§ Work task
Retype each entry below, keeping every character the same.

§ Data to use
--
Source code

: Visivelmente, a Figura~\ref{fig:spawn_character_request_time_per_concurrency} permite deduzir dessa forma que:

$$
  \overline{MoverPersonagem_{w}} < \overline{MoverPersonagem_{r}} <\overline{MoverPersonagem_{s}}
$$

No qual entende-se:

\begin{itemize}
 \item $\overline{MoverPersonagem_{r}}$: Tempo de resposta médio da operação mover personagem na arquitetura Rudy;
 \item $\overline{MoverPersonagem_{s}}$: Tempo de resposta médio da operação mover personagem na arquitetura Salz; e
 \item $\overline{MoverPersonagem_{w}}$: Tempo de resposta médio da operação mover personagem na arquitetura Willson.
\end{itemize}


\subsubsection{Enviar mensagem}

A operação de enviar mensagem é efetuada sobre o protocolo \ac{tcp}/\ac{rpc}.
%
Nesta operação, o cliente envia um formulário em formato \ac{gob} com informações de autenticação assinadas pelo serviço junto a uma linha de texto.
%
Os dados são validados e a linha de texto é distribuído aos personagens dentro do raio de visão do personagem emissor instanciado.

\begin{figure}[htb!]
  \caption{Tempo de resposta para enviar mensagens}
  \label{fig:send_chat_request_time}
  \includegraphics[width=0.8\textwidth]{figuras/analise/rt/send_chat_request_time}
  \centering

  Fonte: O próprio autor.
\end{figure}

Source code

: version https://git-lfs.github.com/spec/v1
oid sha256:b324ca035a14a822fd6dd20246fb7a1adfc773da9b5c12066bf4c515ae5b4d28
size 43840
--
§ Answer area
Source code

: Visivelmente, a Figura~\ref{fig:spawn_character_request_time_per_concurrency} permite deduzir dessa forma que:

$$
  \overline{MoverPersonagem_{w}} < \overline{MoverPersonagem_{r}} <\overline{MoverPersonagem_{s}}
$$

No qual entende-se:

\begin{itemize}
 \item $\overline{MoverPersonagem_{r}}$: Tempo de resposta médio da operação mover personagem na arquitetura Rudy;
 \item $\overline{MoverPersonagem_{s}}$: Tempo de resposta médio da operação mover personagem na arquitetura Salz; e
 \item $\overline{MoverPersonagem_{w}}$: Tempo de resposta médio da operação mover personagem na arquitetura Willson.
\end{itemize}


\subsubsection{Enviar mensagem}

A operação de enviar mensagem é efetuada sobre o protocolo \ac{tcp}/\ac{rpc}.
%
Nesta operação, o cliente envia um formulário em formato \ac{gob} com informações de autenticação assinadas pelo serviço junto a uma linha de texto.
%
Os dados são validados e a linha de texto é distribuído aos personagens dentro do raio de visão do personagem emissor instanciado.

\begin{figure}[htb!]
  \caption{Tempo de resposta para enviar mensagens}
  \label{fig:send_chat_request_time}
  \includegraphics[width=0.8\textwidth]{figuras/analise/rt/send_chat_request_time}
  \centering

  Fonte: O próprio autor.
\end{figure}

Source code

: version https://git-lfs.github.com/spec/v1
oid sha256:b324ca035a14a822fd6dd20246fb7a1adfc773da9b5c12066bf4c515ae5b4d28
size 43840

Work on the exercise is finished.